• **YOUR GOAL**
State how many lines in the following entries contain the word "have". No other output.

═════ SOURCE MATERIAL

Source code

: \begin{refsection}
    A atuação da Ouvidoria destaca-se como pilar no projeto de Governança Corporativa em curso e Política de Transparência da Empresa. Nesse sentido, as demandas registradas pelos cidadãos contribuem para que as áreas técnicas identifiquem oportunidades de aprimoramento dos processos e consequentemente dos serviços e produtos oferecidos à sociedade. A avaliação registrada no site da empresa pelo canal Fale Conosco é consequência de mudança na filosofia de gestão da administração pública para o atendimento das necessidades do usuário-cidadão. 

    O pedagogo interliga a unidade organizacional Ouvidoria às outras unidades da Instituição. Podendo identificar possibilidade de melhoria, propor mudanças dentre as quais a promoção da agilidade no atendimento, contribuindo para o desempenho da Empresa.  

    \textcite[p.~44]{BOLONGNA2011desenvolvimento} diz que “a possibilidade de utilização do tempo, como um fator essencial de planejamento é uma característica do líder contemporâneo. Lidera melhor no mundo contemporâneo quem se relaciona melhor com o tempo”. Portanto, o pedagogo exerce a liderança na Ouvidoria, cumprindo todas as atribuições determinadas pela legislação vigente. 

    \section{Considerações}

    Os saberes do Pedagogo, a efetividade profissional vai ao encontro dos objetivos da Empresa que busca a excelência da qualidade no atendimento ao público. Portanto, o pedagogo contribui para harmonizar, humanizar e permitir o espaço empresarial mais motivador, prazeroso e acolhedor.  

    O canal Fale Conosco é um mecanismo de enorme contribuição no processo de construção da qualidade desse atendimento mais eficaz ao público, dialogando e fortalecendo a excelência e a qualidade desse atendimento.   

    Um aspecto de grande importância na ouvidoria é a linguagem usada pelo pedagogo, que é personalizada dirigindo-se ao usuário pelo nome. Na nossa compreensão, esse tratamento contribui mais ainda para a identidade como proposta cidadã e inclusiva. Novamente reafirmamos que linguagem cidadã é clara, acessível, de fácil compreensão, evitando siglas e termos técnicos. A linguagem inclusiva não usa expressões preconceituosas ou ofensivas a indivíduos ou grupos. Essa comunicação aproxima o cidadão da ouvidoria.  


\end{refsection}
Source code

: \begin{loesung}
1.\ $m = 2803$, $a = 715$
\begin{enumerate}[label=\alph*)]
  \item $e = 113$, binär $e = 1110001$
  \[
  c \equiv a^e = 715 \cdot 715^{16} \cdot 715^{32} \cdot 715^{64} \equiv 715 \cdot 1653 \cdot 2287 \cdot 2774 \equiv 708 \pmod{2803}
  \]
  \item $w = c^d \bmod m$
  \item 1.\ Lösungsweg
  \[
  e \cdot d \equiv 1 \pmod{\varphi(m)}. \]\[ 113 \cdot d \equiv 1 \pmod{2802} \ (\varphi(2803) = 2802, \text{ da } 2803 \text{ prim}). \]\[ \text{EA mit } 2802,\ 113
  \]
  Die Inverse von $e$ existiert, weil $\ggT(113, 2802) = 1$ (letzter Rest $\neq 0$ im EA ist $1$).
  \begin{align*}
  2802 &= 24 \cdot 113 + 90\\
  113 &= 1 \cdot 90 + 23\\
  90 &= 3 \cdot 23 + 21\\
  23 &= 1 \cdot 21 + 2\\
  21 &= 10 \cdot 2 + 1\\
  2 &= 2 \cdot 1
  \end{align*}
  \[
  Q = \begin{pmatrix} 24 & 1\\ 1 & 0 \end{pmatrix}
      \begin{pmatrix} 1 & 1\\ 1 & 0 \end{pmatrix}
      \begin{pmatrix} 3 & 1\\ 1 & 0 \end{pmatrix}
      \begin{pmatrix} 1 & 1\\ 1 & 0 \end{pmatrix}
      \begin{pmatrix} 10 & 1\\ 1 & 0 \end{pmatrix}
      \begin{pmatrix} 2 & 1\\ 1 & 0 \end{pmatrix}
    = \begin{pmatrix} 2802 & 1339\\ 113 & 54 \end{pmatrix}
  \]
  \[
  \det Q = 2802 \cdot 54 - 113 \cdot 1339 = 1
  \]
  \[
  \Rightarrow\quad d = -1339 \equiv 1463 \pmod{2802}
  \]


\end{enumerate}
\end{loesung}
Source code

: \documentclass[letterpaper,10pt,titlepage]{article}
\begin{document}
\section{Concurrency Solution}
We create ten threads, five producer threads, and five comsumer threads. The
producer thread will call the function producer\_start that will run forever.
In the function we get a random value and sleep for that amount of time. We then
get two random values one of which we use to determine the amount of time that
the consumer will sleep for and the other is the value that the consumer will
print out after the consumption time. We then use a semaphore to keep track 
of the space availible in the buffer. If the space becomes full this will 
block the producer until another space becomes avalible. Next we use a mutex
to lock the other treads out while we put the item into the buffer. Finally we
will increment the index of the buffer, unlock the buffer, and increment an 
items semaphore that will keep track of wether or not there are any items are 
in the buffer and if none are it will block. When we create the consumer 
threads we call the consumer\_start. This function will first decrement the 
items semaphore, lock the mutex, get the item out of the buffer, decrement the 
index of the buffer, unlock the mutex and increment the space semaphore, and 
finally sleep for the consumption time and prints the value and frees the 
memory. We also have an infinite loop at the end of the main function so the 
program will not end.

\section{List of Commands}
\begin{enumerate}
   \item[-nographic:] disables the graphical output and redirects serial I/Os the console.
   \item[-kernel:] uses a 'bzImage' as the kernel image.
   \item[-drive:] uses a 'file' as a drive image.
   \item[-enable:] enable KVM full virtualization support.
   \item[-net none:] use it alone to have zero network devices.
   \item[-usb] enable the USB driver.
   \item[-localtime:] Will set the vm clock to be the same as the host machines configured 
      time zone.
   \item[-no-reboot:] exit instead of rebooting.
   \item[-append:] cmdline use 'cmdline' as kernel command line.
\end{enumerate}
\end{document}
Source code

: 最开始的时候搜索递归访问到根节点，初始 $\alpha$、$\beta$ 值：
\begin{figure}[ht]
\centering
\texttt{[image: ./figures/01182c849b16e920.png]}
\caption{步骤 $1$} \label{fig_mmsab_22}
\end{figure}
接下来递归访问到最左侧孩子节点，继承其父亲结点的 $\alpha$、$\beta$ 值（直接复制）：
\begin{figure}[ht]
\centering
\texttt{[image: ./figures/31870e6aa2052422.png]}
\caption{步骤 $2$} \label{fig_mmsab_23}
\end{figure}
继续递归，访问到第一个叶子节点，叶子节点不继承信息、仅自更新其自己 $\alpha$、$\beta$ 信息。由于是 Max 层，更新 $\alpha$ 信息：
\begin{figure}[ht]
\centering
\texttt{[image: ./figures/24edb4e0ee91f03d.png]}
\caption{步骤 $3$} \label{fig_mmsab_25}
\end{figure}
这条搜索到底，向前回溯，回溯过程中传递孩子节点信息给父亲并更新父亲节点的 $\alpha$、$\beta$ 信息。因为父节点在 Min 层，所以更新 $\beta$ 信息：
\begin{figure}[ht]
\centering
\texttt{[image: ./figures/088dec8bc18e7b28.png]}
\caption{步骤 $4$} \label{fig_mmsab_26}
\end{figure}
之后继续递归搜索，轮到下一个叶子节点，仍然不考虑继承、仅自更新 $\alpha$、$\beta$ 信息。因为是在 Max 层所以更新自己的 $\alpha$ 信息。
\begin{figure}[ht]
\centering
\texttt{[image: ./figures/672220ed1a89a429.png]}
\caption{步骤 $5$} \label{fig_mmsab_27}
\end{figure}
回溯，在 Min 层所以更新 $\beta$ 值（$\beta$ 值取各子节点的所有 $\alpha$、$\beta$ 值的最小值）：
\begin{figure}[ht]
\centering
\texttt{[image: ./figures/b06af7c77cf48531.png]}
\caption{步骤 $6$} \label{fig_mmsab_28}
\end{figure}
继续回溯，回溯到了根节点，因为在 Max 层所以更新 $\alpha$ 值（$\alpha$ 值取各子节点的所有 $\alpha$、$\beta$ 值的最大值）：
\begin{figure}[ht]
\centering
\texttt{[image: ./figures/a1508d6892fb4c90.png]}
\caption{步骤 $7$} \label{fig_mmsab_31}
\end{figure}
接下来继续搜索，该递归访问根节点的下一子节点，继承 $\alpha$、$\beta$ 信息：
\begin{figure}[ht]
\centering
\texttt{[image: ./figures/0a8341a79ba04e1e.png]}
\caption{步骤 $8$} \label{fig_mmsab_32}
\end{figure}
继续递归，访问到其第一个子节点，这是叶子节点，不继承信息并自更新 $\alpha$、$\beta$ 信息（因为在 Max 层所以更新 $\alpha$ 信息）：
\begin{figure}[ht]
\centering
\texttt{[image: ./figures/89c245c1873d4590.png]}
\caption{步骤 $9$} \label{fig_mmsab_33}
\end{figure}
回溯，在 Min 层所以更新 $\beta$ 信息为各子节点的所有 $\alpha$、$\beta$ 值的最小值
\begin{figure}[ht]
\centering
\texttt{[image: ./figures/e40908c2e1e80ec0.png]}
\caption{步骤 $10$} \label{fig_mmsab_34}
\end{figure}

══════════

• **EXERCISE RESPONSE**
2